Aufbruch im Umbruch

Führungswechsel und neue Ufer - beim Reformierten Bund wird es nicht langweilig
Sternstunde vor weißer Wand: Peter Bukowski, seit 1990 Moderator des Reformierten Bundes, verabschiedete sich mit einem grundlegenden Vortrag. Foto: Georg Rieger
Sternstunde vor weißer Wand: Peter Bukowski, seit 1990 Moderator des Reformierten Bundes, verabschiedete sich mit einem grundlegenden Vortrag. Foto: Georg Rieger
In den vergangenen Jahren war eine Menge los bei Deutschlands Reformierten, und es geht munter weiter: Zwei Wechsel an der Spitze, neue Ideen in Sachen Kommunikation und die Weltversammlung im Jubiläumsjahr 2017 in Leipzig vor der Tür. Eindrücke von der 69. Hauptversammlung des Reformierten Bundes in Villigst in Westfalen.

Die Sonne strahlt, mit sattem Klang singt die Gemeinde und vorne eine große, weiße Wand. "Reformierter geht's nicht!" ist man versucht, beim Eröffnungsgottesdienst der 69. Hauptversammlung des Reformierten Bundes (RB) im großen Saal von Haus Villigst zu denken.

Doch vor der weißen Wand ist es bunt: Drei Tage lang diskutierten, studierten und regierten gut 150 angereiste Mitglieder. Das Treffen im Westfälischen Ende April stand im Zeichen des Epochenwechsels: Ein volles Vierteljahrhundert, seit 1990, stand Peter Bukowski als Moderator, das heißt als Vorsitzender des Moderamen genannten Vorstands, an der Spitze des Bundes. In diesen Tagen Ende April sollte sein Nachfolger gewählt werden.

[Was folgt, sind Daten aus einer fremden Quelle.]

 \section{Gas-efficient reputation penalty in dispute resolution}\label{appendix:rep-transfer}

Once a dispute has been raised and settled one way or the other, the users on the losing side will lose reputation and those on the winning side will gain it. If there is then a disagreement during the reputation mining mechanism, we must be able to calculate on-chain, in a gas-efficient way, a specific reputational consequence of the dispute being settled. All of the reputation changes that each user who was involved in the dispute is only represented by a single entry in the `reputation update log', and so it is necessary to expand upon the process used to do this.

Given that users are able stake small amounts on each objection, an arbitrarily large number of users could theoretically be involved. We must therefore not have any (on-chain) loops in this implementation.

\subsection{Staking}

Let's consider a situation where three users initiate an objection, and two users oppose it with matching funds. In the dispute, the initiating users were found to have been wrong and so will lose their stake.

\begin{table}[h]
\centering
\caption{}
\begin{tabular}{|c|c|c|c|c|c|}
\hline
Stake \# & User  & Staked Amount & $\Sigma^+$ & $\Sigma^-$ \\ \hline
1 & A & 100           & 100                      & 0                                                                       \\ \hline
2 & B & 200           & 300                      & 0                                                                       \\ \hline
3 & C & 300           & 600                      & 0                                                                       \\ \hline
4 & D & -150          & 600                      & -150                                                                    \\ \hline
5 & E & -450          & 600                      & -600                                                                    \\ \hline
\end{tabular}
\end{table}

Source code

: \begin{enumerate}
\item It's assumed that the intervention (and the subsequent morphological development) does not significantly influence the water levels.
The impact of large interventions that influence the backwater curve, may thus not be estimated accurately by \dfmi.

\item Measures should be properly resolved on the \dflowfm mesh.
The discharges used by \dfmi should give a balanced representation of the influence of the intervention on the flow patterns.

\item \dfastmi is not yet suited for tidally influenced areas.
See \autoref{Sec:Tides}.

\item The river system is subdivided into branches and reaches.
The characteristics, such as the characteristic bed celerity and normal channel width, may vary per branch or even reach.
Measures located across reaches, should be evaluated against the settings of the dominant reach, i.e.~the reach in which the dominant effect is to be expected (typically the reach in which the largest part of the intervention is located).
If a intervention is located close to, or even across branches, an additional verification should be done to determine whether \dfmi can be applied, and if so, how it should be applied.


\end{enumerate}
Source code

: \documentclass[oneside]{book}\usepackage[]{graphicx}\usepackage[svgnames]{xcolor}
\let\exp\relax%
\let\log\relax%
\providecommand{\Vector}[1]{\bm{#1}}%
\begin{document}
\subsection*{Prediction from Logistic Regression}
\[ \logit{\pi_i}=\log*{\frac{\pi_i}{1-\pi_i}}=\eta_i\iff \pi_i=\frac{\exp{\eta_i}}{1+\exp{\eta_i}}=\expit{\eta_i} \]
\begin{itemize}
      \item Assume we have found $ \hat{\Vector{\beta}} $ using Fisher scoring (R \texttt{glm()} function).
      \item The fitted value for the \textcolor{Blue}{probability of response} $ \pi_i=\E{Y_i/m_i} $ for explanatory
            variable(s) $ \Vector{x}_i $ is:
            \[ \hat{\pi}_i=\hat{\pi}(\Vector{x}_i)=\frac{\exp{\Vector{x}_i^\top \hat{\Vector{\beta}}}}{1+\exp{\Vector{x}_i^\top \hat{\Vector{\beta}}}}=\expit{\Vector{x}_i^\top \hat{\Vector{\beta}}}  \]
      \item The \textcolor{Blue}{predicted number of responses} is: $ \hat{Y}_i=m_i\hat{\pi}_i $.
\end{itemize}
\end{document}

Zuvor aber hielt der scheidende Moderator den Hauptvortrag. Unter dem Titel "Wer ist Jesus Christus für uns heute?" erteilte Bukowski dem Glauben an die Göttin TINA, an das there-is-no-alternative eine klare Absage und entfaltete sein Christusbekenntnis im Dreischritt von Vergewisserung, Ermutigung und Wegweisung - in Anlehnung an die "innere Struktur" des Bekenntnisses von Belhar (1986). "Mein Christus ist zugleich Herr der Welt", so Bukowski. Ohne die Herausforderungen, vor die "die Schwestern und Brüder" weltweit gestellt seien, sei die Frage nach dem eigenen Bekenntnis nicht zu beantworten. Ebenso wichtig sei das "Heute!" im Bekennen. Es könne nicht darum gehen, eine einmal gefundene Antwort "nur noch einmal laut und deutlich zu wiederholen". Und schließlich, so Bukowski, gebe es Rechtfertigung nicht ohne Heiligung, ohne Gottes "kräftigen Anspruch auf unser Leben". Gott lasse mich nicht, "wie ich bin", sondern bewege mich zur Umkehr.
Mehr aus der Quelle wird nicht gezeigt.